◆ What you need to do ◆
Within the listing, each line that has the string "make" should be copied.

◆ Given records ◆
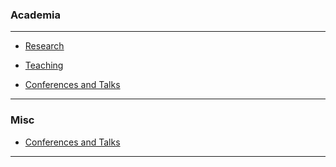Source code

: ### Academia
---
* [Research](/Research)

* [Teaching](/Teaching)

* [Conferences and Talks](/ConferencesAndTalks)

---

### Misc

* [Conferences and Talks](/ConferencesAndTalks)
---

...

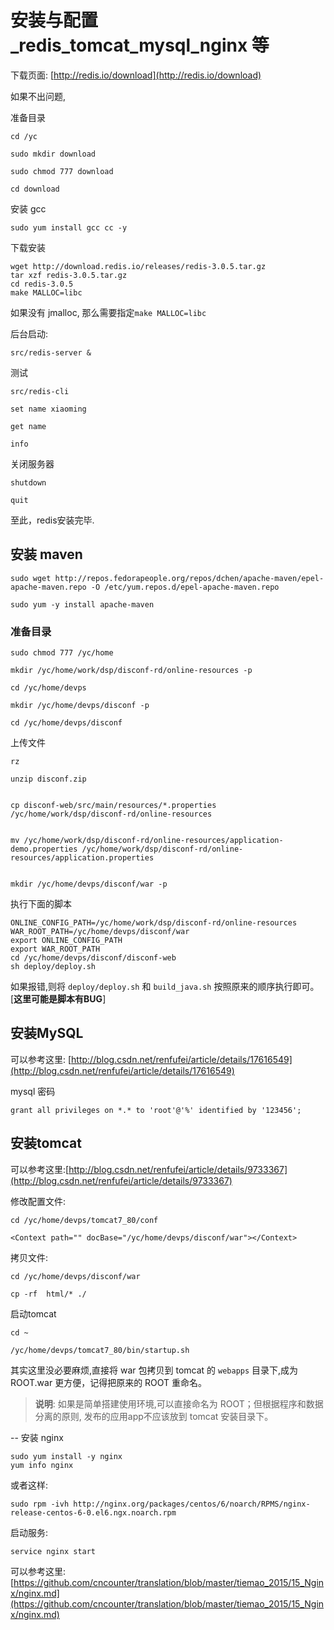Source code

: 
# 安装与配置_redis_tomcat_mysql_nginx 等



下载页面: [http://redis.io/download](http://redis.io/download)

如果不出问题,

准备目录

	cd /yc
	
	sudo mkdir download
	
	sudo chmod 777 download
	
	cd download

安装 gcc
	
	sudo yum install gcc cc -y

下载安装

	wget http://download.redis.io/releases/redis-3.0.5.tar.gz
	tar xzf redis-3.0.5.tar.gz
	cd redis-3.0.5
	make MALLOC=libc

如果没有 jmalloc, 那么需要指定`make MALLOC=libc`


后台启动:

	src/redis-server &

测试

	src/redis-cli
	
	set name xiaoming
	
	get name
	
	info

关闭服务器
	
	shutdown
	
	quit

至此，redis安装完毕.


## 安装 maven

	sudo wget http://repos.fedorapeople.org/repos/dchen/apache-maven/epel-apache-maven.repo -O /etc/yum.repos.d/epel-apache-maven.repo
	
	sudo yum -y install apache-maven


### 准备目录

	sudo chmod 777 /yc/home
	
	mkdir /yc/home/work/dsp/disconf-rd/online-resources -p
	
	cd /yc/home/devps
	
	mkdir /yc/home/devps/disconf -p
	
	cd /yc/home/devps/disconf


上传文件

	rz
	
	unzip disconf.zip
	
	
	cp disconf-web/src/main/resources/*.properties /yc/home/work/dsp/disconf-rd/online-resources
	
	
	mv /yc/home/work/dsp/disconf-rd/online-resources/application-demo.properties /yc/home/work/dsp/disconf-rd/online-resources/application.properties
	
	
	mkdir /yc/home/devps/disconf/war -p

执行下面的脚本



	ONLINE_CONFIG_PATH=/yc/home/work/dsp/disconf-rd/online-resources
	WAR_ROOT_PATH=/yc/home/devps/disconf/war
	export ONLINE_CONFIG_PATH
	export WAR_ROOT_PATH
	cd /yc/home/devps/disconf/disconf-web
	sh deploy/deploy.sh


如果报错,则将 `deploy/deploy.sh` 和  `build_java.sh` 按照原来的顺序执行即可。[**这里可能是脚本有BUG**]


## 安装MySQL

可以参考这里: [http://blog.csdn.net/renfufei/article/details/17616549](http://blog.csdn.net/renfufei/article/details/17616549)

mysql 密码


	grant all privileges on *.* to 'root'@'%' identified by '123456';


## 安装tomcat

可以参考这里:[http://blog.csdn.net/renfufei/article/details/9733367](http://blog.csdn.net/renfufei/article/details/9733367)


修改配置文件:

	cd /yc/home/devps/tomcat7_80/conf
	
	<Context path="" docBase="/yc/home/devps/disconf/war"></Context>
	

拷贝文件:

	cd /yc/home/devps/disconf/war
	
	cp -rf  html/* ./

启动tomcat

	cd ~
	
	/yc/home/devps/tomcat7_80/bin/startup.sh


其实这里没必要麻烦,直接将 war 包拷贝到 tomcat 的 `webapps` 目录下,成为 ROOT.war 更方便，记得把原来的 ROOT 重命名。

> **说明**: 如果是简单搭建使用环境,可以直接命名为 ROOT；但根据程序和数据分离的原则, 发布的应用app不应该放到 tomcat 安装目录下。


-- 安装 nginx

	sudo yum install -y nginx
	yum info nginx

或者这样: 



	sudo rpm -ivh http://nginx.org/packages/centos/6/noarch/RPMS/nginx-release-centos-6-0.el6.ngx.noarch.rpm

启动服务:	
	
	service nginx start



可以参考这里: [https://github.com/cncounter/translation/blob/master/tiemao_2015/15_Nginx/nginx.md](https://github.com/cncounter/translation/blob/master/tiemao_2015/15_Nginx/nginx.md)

◆ Expected output ◆
	make MALLOC=libc
如果没有 jmalloc, 那么需要指定`make MALLOC=libc`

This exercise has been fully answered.